___ DATA RECORDS
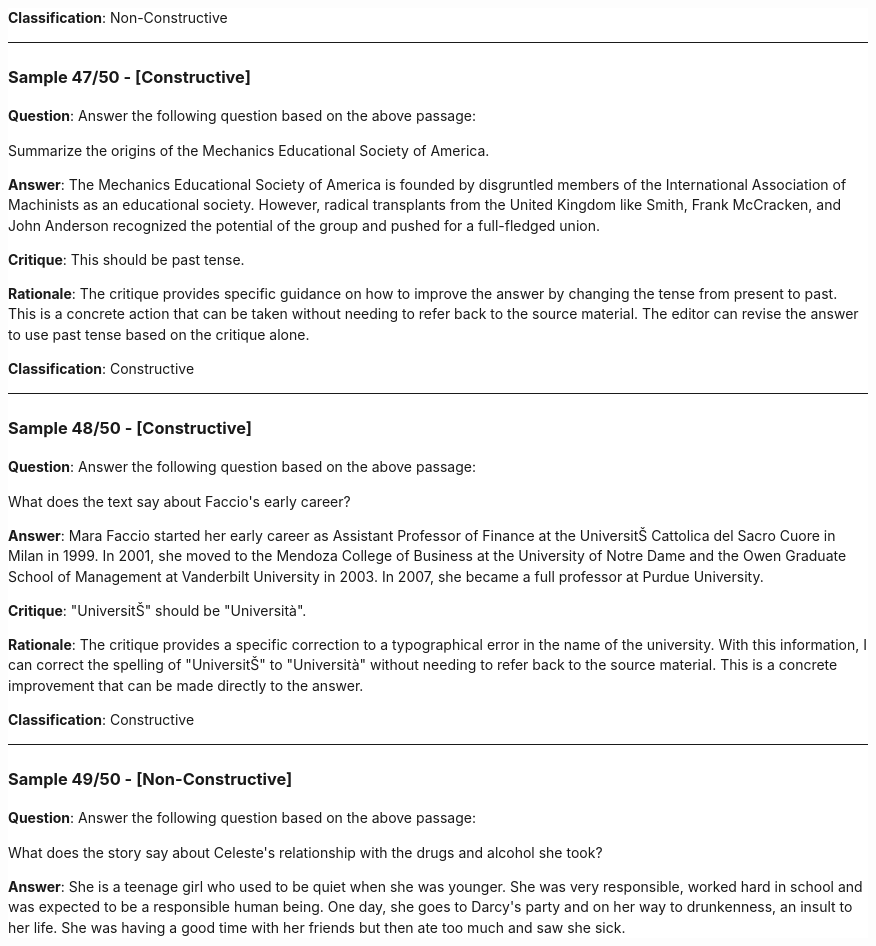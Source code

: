 **Classification**: Non-Constructive

---

### Sample 47/50 - [Constructive]

**Question**: Answer the following question based on the above passage:

Summarize the origins of the Mechanics Educational Society of America. 

**Answer**: The Mechanics Educational Society of America is founded by disgruntled members of the International Association of Machinists as an educational society. However, radical transplants from the United Kingdom like Smith, Frank McCracken, and John Anderson recognized the potential of the group and pushed for a full-fledged union.

**Critique**: This should be past tense.

**Rationale**: The critique provides specific guidance on how to improve the answer by changing the tense from present to past. This is a concrete action that can be taken without needing to refer back to the source material. The editor can revise the answer to use past tense based on the critique alone.

**Classification**: Constructive

---

### Sample 48/50 - [Constructive]

**Question**: Answer the following question based on the above passage:

What does the text say about Faccio's early career?

**Answer**: Mara Faccio started her early career as Assistant Professor of Finance at the UniversitŠ Cattolica del Sacro Cuore in Milan in 1999. In 2001, she moved to the Mendoza College of Business at the University of Notre Dame and the Owen Graduate School of Management at Vanderbilt University in 2003. In 2007, she became a full professor at Purdue University.

**Critique**: "UniversitŠ" should be "Università".

**Rationale**: The critique provides a specific correction to a typographical error in the name of the university. With this information, I can correct the spelling of "UniversitŠ" to "Università" without needing to refer back to the source material. This is a concrete improvement that can be made directly to the answer.

**Classification**: Constructive

---

### Sample 49/50 - [Non-Constructive]

**Question**: Answer the following question based on the above passage:

What does the story say about Celeste's relationship with the drugs and alcohol she took?

**Answer**: She is a teenage girl who used to be quiet when she was younger. She was very responsible, worked hard in school and was expected to be a responsible human being. One day, she goes to Darcy's party and on her way to drunkenness, an insult to her life. She was having a good time with her friends but then ate too much and saw she sick.
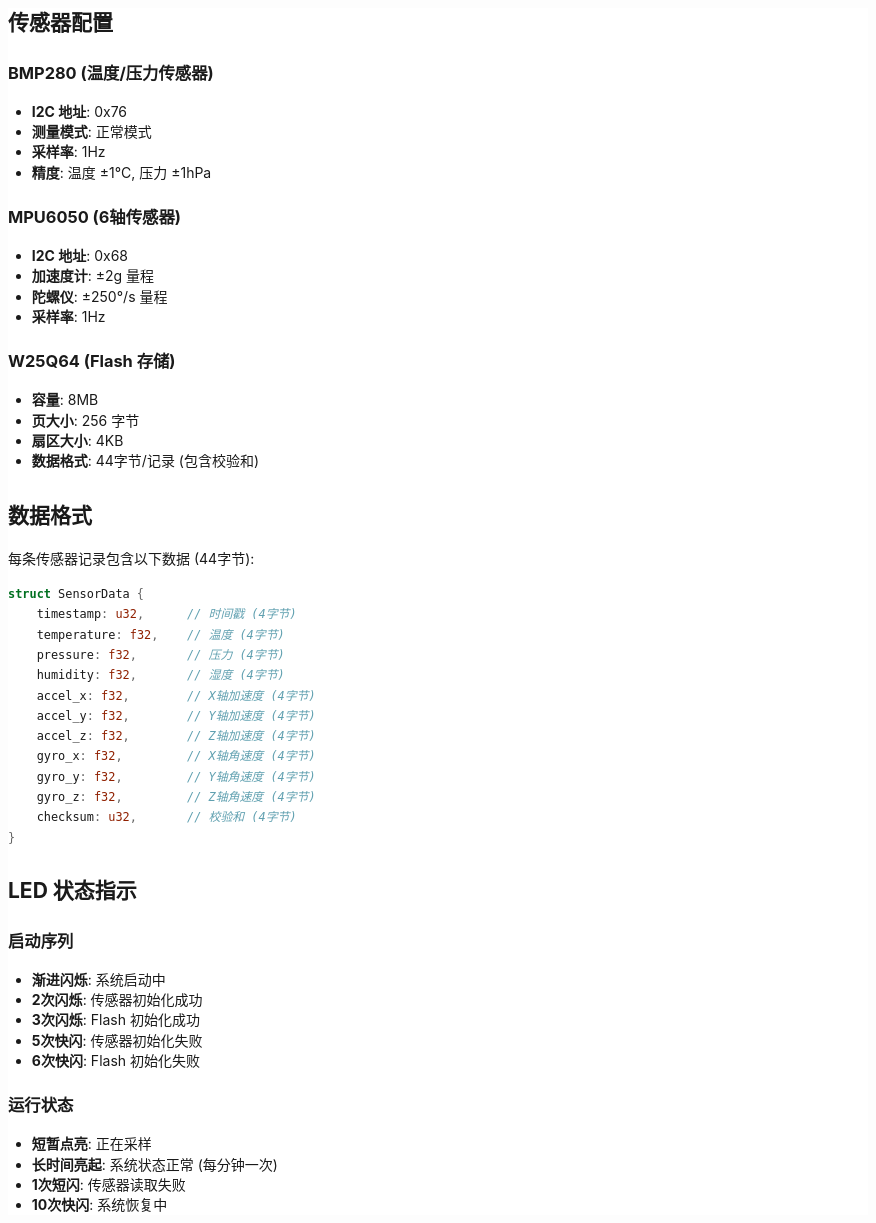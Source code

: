 ## 传感器配置

### BMP280 (温度/压力传感器)
- **I2C 地址**: 0x76
- **测量模式**: 正常模式
- **采样率**: 1Hz
- **精度**: 温度 ±1°C, 压力 ±1hPa

### MPU6050 (6轴传感器)
- **I2C 地址**: 0x68
- **加速度计**: ±2g 量程
- **陀螺仪**: ±250°/s 量程
- **采样率**: 1Hz

### W25Q64 (Flash 存储)
- **容量**: 8MB
- **页大小**: 256 字节
- **扇区大小**: 4KB
- **数据格式**: 44字节/记录 (包含校验和)

## 数据格式

每条传感器记录包含以下数据 (44字节):
```rust
struct SensorData {
    timestamp: u32,      // 时间戳 (4字节)
    temperature: f32,    // 温度 (4字节)
    pressure: f32,       // 压力 (4字节)
    humidity: f32,       // 湿度 (4字节)
    accel_x: f32,        // X轴加速度 (4字节)
    accel_y: f32,        // Y轴加速度 (4字节)
    accel_z: f32,        // Z轴加速度 (4字节)
    gyro_x: f32,         // X轴角速度 (4字节)
    gyro_y: f32,         // Y轴角速度 (4字节)
    gyro_z: f32,         // Z轴角速度 (4字节)
    checksum: u32,       // 校验和 (4字节)
}
```

## LED 状态指示

### 启动序列
- **渐进闪烁**: 系统启动中
- **2次闪烁**: 传感器初始化成功
- **3次闪烁**: Flash 初始化成功
- **5次快闪**: 传感器初始化失败
- **6次快闪**: Flash 初始化失败

### 运行状态
- **短暂点亮**: 正在采样
- **长时间亮起**: 系统状态正常 (每分钟一次)
- **1次短闪**: 传感器读取失败
- **10次快闪**: 系统恢复中
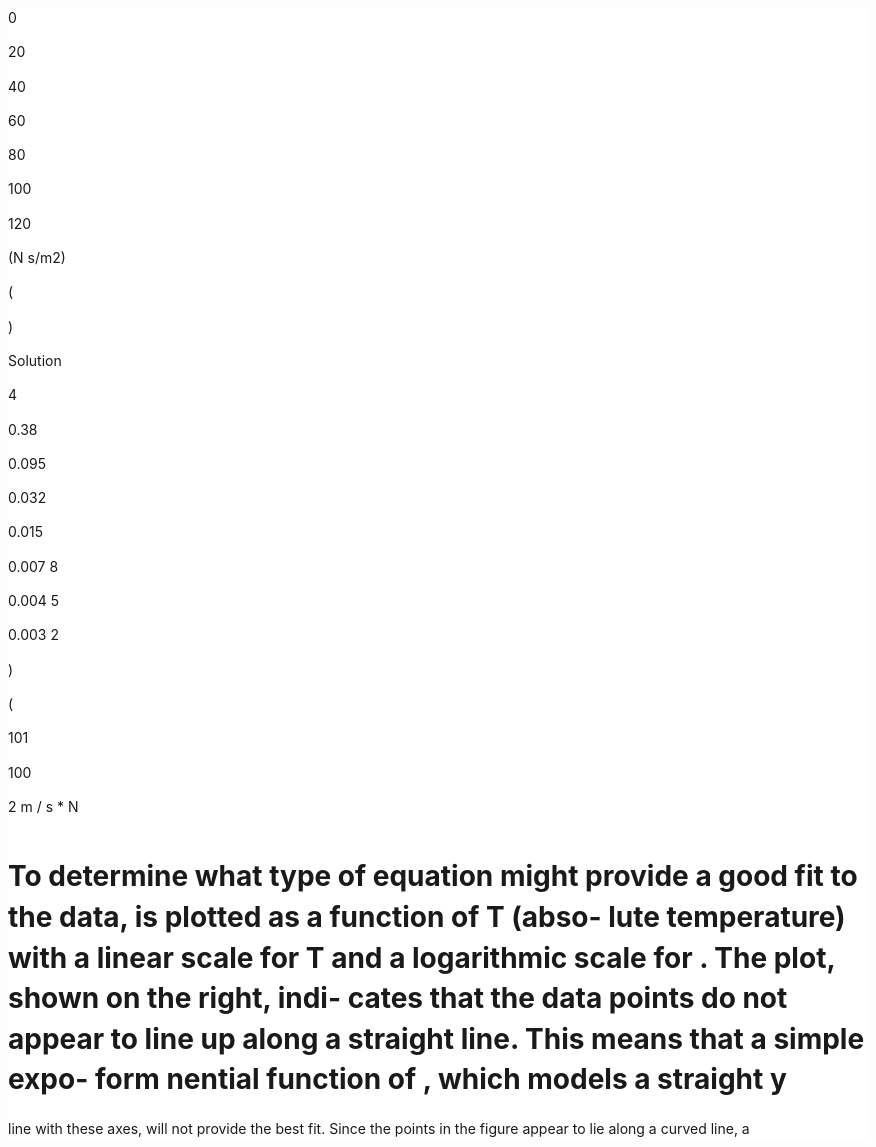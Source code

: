 0

20

40

60

80

100

120

 (N s/m2)

(

)

Solution

4

0.38

0.095

0.032

0.015

0.007
8

0.004
5

0.003
2

)

(

101

100

2
m
/
s
*
N

To determine what type of equation
might provide a good fit to the data,
 is plotted as a function of T (abso-
lute temperature) with a linear scale
for  T  and  a  logarithmic  scale  for
.
The  plot,  shown  on  the  right,  indi-
cates  that  the  data  points  do  not
appear  to  line  up  along  a  straight
line. This means that a simple expo-
form
nential
function  of
,  which  models  a  straight
y
=
line with these axes, will not provide
the  best  fit.  Since  the  points  in  the  figure  appear  to  lie  along  a  curved  line,  a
______
▶ BRIEF
The lines holding the string "Constructive" are what is needed from the material above.

▶ SOLUTION
: **Classification**: Non-Constructive
### Sample 47/50 - [Constructive]
**Classification**: Constructive
### Sample 48/50 - [Constructive]
**Classification**: Constructive
### Sample 49/50 - [Non-Constructive]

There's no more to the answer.